I have two nas servers that are in discrete locations and I want to have some my files synced automatically. I’m currently using rsync to do local backups, but I am looking for the best way to do a comparable thing with two servers that are not on the same network. Any recommendations?

Mastic_Warrior · July 24, 2020, 9:00am

rsync with VPNs. That is what I have done in the past if you don’t want to spend any money.

ifc2000 · July 24, 2020, 9:10am

I have thought about using a vpn but my concern is that if the two servers are connected over a vpn and one server is compromised for some reason they both could be thus defeating the point of having a server offsite. Do you know of any security measures to mitigate this?

Mastic_Warrior · July 24, 2020, 9:27am

Not really. You could do some thing like set up the VPN connection to happen with a cronjob, then set the rsync job as a cron that is dependent on the VPN. Once the rsync job has completed, close the connection. That is essentially what I did. I had a server in the “cloud” that acted as a repository for the different machines. The would connect as needed and write their diffs to the respective sub repositories. When they were done, they would disconnect. If something went wrong with the VPN or the rsync job, it would send an email to our escalation account and one of the techs would look into it. Again, that was because the company did not want to spend any more money on that.
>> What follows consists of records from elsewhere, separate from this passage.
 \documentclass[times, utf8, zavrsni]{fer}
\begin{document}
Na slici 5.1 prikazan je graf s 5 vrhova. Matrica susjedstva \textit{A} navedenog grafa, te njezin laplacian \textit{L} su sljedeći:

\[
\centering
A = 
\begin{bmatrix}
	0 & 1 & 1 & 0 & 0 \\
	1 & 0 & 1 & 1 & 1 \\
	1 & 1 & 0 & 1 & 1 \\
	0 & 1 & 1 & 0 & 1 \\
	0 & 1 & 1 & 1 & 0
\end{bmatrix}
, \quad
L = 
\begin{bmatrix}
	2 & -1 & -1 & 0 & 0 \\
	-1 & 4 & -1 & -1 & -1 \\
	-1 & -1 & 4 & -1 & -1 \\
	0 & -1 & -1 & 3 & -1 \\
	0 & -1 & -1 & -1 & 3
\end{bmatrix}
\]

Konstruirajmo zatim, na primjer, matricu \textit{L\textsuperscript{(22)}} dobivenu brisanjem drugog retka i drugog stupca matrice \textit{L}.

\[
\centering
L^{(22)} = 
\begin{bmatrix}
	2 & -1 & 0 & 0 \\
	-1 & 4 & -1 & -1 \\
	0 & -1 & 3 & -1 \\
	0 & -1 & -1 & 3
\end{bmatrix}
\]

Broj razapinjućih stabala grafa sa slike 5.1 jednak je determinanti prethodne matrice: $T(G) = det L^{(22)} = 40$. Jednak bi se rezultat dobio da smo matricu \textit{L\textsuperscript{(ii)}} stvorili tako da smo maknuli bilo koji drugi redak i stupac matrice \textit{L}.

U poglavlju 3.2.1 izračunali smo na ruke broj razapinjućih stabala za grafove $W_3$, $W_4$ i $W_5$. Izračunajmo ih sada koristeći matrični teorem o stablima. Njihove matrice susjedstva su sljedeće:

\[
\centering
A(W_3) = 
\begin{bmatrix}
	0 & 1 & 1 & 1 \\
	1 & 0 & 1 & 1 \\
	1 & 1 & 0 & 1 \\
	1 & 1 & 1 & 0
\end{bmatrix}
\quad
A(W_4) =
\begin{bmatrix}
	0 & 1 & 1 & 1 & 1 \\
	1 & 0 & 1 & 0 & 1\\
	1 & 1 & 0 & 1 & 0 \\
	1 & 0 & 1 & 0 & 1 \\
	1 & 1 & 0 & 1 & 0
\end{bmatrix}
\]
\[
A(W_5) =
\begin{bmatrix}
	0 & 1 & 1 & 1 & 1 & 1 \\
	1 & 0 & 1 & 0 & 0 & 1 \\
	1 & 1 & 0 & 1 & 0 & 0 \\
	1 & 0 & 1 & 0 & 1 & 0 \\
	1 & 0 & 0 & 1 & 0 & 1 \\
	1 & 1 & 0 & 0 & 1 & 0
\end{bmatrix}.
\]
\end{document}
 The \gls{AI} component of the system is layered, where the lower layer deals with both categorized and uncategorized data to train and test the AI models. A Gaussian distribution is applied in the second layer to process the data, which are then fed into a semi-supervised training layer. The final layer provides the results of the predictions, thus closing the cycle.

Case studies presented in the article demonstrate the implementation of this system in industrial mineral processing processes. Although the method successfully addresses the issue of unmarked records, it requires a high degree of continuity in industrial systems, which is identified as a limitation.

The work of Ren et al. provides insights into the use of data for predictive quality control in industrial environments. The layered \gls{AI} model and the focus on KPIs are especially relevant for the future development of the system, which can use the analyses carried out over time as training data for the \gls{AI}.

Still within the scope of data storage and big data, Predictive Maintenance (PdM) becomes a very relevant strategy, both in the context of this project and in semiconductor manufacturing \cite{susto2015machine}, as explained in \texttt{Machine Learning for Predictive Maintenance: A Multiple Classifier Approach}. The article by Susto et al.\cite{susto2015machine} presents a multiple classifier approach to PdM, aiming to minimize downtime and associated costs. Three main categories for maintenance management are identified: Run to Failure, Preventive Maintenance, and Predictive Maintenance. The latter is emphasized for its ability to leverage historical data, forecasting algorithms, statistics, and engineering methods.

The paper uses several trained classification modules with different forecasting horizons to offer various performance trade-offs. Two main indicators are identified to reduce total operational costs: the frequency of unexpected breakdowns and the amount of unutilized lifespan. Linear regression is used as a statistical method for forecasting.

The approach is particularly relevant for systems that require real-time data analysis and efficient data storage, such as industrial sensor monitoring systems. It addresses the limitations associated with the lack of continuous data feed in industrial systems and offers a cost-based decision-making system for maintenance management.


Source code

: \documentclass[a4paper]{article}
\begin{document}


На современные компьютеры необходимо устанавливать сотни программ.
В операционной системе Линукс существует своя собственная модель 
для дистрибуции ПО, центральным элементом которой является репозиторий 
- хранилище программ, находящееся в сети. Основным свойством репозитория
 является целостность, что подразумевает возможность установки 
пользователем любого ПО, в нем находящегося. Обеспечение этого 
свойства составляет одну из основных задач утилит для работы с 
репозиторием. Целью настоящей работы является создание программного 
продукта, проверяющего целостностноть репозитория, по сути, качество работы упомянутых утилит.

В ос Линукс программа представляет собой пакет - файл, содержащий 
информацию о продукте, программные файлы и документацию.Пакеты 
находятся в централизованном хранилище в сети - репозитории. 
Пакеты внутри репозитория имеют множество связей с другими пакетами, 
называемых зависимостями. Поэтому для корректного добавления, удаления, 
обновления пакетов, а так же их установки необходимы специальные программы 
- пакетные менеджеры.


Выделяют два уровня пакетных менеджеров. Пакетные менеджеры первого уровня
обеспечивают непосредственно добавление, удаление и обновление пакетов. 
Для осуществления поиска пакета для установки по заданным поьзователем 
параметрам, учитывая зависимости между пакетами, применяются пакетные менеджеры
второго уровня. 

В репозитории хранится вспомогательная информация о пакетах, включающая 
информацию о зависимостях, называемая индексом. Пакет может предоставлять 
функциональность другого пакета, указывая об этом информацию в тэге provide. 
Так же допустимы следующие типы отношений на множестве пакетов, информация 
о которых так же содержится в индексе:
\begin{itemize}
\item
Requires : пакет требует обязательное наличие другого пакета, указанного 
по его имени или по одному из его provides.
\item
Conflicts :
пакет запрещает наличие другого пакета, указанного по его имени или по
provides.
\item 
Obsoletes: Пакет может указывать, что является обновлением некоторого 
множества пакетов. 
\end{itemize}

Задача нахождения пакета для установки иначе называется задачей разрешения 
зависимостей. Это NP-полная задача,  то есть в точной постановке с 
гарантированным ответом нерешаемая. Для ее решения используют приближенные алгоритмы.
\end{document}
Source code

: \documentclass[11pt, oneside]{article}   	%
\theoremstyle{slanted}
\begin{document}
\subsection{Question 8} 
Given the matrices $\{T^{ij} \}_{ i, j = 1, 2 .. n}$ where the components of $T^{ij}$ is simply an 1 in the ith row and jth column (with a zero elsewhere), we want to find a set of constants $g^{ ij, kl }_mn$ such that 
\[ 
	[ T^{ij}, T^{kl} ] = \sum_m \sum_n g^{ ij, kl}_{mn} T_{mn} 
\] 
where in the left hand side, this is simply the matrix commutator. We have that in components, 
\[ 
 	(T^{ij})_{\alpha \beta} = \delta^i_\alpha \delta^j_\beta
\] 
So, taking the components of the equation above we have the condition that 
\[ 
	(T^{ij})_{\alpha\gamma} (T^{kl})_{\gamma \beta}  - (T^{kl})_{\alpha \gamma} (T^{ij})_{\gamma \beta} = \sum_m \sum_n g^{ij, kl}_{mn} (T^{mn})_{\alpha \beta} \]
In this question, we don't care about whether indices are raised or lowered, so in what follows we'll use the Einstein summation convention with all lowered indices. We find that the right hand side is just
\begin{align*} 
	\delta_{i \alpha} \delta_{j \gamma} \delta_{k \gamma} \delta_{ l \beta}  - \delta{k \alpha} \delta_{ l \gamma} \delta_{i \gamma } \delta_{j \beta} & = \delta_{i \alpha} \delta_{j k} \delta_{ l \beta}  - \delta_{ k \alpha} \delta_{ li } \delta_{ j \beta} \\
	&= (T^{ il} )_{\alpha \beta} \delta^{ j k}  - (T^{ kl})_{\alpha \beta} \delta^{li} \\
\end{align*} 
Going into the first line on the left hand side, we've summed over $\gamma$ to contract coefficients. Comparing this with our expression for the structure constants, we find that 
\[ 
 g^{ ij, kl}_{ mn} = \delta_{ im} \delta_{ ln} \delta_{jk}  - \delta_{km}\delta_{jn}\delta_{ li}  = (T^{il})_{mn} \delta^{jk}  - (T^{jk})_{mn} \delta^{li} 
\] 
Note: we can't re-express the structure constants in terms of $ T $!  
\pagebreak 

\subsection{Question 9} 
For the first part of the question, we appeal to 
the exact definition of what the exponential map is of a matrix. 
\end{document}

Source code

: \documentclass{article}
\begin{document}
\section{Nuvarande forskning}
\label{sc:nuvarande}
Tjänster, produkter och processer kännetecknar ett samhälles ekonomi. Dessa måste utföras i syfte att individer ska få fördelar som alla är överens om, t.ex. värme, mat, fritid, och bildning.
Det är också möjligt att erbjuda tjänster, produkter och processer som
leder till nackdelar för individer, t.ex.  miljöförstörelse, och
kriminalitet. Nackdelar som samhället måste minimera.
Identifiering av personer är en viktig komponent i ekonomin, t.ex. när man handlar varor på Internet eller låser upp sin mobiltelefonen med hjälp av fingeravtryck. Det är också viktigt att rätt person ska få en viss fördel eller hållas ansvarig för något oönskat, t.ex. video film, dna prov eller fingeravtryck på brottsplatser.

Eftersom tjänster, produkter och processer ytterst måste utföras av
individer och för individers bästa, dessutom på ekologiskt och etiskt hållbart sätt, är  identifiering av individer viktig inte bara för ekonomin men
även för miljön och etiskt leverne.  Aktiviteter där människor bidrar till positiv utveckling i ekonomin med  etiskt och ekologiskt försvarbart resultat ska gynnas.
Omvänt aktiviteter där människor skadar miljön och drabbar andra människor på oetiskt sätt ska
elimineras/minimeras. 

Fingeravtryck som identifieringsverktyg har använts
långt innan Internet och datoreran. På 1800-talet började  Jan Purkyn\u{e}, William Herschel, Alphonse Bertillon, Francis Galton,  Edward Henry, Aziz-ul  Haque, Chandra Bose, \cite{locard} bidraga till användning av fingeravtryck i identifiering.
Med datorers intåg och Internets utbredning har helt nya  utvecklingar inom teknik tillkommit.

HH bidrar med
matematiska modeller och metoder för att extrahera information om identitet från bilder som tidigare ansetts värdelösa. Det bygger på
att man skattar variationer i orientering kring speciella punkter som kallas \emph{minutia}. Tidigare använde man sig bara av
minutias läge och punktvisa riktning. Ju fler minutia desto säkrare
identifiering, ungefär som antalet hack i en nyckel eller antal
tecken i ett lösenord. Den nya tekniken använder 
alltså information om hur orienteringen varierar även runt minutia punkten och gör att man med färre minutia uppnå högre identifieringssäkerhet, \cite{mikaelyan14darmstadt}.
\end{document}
I am sure that there are better, paid, solutions out there that may fit withing your budget if you are worried about spillage and cross-contamination.

ifc2000 · July 24, 2020, 9:38am

That’s a pretty good solution, I’m wondering what would be the most secure way to do it I’m not opposed to paying for a third party cloud storage provider or some sort of third party self hosted virtual server system which I can push and pull from. I’m not sure of what the best solutions are for this is there any industry standards that people use for this sort of cloud storage or offsite syncing.

Mastic_Warrior · July 24, 2020, 9:41am

I am not big in the cloud development world, but if XKCD is any indication, I am sure that there are.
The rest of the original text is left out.